(Records shown begins)

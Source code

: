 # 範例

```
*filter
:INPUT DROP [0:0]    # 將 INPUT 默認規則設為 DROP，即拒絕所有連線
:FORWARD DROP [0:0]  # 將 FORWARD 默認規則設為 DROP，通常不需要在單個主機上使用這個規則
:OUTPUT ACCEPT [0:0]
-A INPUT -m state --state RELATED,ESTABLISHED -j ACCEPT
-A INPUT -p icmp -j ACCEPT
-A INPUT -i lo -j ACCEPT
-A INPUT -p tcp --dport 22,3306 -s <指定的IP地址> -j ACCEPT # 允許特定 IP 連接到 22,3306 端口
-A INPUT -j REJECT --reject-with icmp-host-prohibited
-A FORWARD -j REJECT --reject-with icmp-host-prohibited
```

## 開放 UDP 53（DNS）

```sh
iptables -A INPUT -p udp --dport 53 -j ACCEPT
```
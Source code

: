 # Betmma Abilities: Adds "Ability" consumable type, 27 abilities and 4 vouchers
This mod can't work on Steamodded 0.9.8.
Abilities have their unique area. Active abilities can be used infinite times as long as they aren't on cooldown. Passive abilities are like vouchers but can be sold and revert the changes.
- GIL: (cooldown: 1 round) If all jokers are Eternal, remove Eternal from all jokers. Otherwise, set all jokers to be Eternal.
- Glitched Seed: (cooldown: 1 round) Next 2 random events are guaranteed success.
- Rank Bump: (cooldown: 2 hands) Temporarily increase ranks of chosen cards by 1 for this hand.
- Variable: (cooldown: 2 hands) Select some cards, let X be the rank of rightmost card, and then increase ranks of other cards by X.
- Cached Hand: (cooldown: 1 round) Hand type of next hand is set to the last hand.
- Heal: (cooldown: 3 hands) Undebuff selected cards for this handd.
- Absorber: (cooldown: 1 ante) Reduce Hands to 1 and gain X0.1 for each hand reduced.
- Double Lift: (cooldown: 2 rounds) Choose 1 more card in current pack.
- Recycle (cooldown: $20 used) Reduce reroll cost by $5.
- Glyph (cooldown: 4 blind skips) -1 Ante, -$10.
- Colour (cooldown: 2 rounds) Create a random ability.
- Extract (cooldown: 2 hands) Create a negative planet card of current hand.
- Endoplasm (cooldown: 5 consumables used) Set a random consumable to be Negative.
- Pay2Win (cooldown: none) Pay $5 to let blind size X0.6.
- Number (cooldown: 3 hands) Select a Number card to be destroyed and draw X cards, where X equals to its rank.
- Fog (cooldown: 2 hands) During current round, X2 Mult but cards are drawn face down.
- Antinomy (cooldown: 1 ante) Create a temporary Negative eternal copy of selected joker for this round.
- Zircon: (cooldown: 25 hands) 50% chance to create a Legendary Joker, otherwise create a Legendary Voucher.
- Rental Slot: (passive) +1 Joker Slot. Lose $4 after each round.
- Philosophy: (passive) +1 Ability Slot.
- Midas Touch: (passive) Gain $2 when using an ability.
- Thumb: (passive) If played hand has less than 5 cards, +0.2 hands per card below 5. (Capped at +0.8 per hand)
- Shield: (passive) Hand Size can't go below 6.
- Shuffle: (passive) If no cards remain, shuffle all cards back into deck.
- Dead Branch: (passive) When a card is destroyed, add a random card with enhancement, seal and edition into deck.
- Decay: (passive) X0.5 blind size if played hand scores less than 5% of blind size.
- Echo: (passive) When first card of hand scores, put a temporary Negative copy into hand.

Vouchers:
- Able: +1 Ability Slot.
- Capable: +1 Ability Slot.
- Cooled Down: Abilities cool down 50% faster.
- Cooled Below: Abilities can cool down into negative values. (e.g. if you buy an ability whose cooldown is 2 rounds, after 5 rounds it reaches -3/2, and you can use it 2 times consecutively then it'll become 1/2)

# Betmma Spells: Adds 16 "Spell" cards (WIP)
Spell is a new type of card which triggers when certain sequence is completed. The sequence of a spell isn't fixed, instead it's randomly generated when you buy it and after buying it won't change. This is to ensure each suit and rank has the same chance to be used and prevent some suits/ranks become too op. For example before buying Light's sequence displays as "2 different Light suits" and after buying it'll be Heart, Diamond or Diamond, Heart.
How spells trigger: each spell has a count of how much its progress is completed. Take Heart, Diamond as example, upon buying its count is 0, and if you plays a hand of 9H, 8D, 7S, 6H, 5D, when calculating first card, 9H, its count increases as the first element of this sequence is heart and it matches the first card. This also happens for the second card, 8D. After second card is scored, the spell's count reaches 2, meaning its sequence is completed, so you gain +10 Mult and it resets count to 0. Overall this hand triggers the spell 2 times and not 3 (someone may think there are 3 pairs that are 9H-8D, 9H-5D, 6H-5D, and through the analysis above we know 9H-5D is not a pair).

(Records shown ends)

### Task prompt
The answer is the line with "Spell is a new" plus every line after it, printed exactly as they appear above.

### Output for this task
Spell is a new type of card which triggers when certain sequence is completed. The sequence of a spell isn't fixed, instead it's randomly generated when you buy it and after buying it won't change. This is to ensure each suit and rank has the same chance to be used and prevent some suits/ranks become too op. For example before buying Light's sequence displays as "2 different Light suits" and after buying it'll be Heart, Diamond or Diamond, Heart.
How spells trigger: each spell has a count of how much its progress is completed. Take Heart, Diamond as example, upon buying its count is 0, and if you plays a hand of 9H, 8D, 7S, 6H, 5D, when calculating first card, 9H, its count increases as the first element of this sequence is heart and it matches the first card. This also happens for the second card, 8D. After second card is scored, the spell's count reaches 2, meaning its sequence is completed, so you gain +10 Mult and it resets count to 0. Overall this hand triggers the spell 2 times and not 3 (someone may think there are 3 pairs that are 9H-8D, 9H-5D, 6H-5D, and through the analysis above we know 9H-5D is not a pair).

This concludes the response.